►

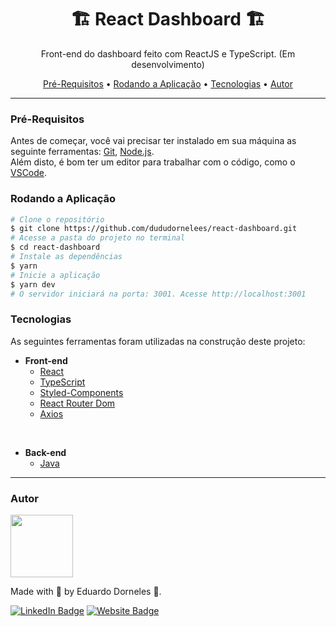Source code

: <h1 align="center">🏗️ React Dashboard 🏗️</h1>

<p align="center">Front-end do dashboard feito com ReactJS e TypeScript. (Em desenvolvimento)<p>

<p align="center">
    <a href="#pre-requisitos">Pré-Requisitos</a> •
    <a href="#rodando-a-aplicacao">Rodando a Aplicação</a> •
    <a href="#tecnologias">Tecnologias</a> •
    <a href="#autor">Autor</a>
<p>

---

<h3 id="pre-requisitos">Pré-Requisitos</h3>
Antes de começar, você vai precisar ter instalado em sua máquina as seguinte ferramentas: <a href="https://git-scm.com" target="_blank">Git</a>, <a href="https://nodejs.org/en/" target="_blank">Node.js</a>. <br>
Além disto, é bom ter um editor para trabalhar com o código, como o <a href="https://code.visualstudio.com/" target="_blank">VSCode</a>.

<h3 id="rodando-a-aplicacao">Rodando a Aplicação</h3>

```bash
# Clone o repositório
$ git clone https://github.com/dududornelees/react-dashboard.git
# Acesse a pasta do projeto no terminal
$ cd react-dashboard
# Instale as dependências
$ yarn
# Inicie a aplicação
$ yarn dev
# O servidor iniciará na porta: 3001. Acesse http://localhost:3001
```

<h3 id="tecnologias">Tecnologias</h3>
As seguintes ferramentas foram utilizadas na construção deste projeto:

- <strong>Front-end</strong>
  - [React](https://pt-br.reactjs.org/)
  - [TypeScript](https://www.typescriptlang.org/)
  - [Styled-Components](https://styled-components.com/)
  - [React Router Dom](https://reactrouter.com/)
  - [Axios](https://axios-http.com/)

<br />

- <strong>Back-end</strong>
  - [Java](https://www.java.com/)

---

<h3 id="autor">Autor</h3>
<img src="https://avatars.githubusercontent.com/dududornelees" height="100" />

Made with 💙 by Eduardo Dorneles 👋.

[![LinkedIn Badge](https://img.shields.io/badge/LinkedIn-0077B5?style=for-the-badge&logo=linkedin&logoColor=white)](https://www.linkedin.com/in/dududornelees/) [![Website Badge](https://img.shields.io/badge/website-14141C?style=for-the-badge&logo=About.me&logoColor=white)](https://dududornelees.com.br/)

◄

* **Assigned task**:
With the images removed, give back every entry exactly as shown.

* **Answer to this problem**:
Source code

: <h1 align="center">🏗️ React Dashboard 🏗️</h1>

<p align="center">Front-end do dashboard feito com ReactJS e TypeScript. (Em desenvolvimento)<p>

<p align="center">
    <a href="#pre-requisitos">Pré-Requisitos</a> •
    <a href="#rodando-a-aplicacao">Rodando a Aplicação</a> •
    <a href="#tecnologias">Tecnologias</a> •
    <a href="#autor">Autor</a>
<p>

---

<h3 id="pre-requisitos">Pré-Requisitos</h3>
Antes de começar, você vai precisar ter instalado em sua máquina as seguinte ferramentas: <a href="https://git-scm.com" target="_blank">Git</a>, <a href="https://nodejs.org/en/" target="_blank">Node.js</a>. <br>
Além disto, é bom ter um editor para trabalhar com o código, como o <a href="https://code.visualstudio.com/" target="_blank">VSCode</a>.

<h3 id="rodando-a-aplicacao">Rodando a Aplicação</h3>

```bash
# Clone o repositório
$ git clone https://github.com/dududornelees/react-dashboard.git
# Acesse a pasta do projeto no terminal
$ cd react-dashboard
# Instale as dependências
$ yarn
# Inicie a aplicação
$ yarn dev
# O servidor iniciará na porta: 3001. Acesse http://localhost:3001
```

<h3 id="tecnologias">Tecnologias</h3>
As seguintes ferramentas foram utilizadas na construção deste projeto:

- <strong>Front-end</strong>
  - [React](https://pt-br.reactjs.org/)
  - [TypeScript](https://www.typescriptlang.org/)
  - [Styled-Components](https://styled-components.com/)
  - [React Router Dom](https://reactrouter.com/)
  - [Axios](https://axios-http.com/)

<br />

- <strong>Back-end</strong>
  - [Java](https://www.java.com/)

---

<h3 id="autor">Autor</h3>
<img src="https://avatars.githubusercontent.com/dududornelees" height="100" />

Made with 💙 by Eduardo Dorneles 👋.

[![LinkedIn Badge](https://img.shields.io/badge/LinkedIn-0077B5?style=for-the-badge&logo=linkedin&logoColor=white)](https://www.linkedin.com/in/dududornelees/) [![Website Badge](https://img.shields.io/badge/website-14141C?style=for-the-badge&logo=About.me&logoColor=white)](https://dududornelees.com.br/)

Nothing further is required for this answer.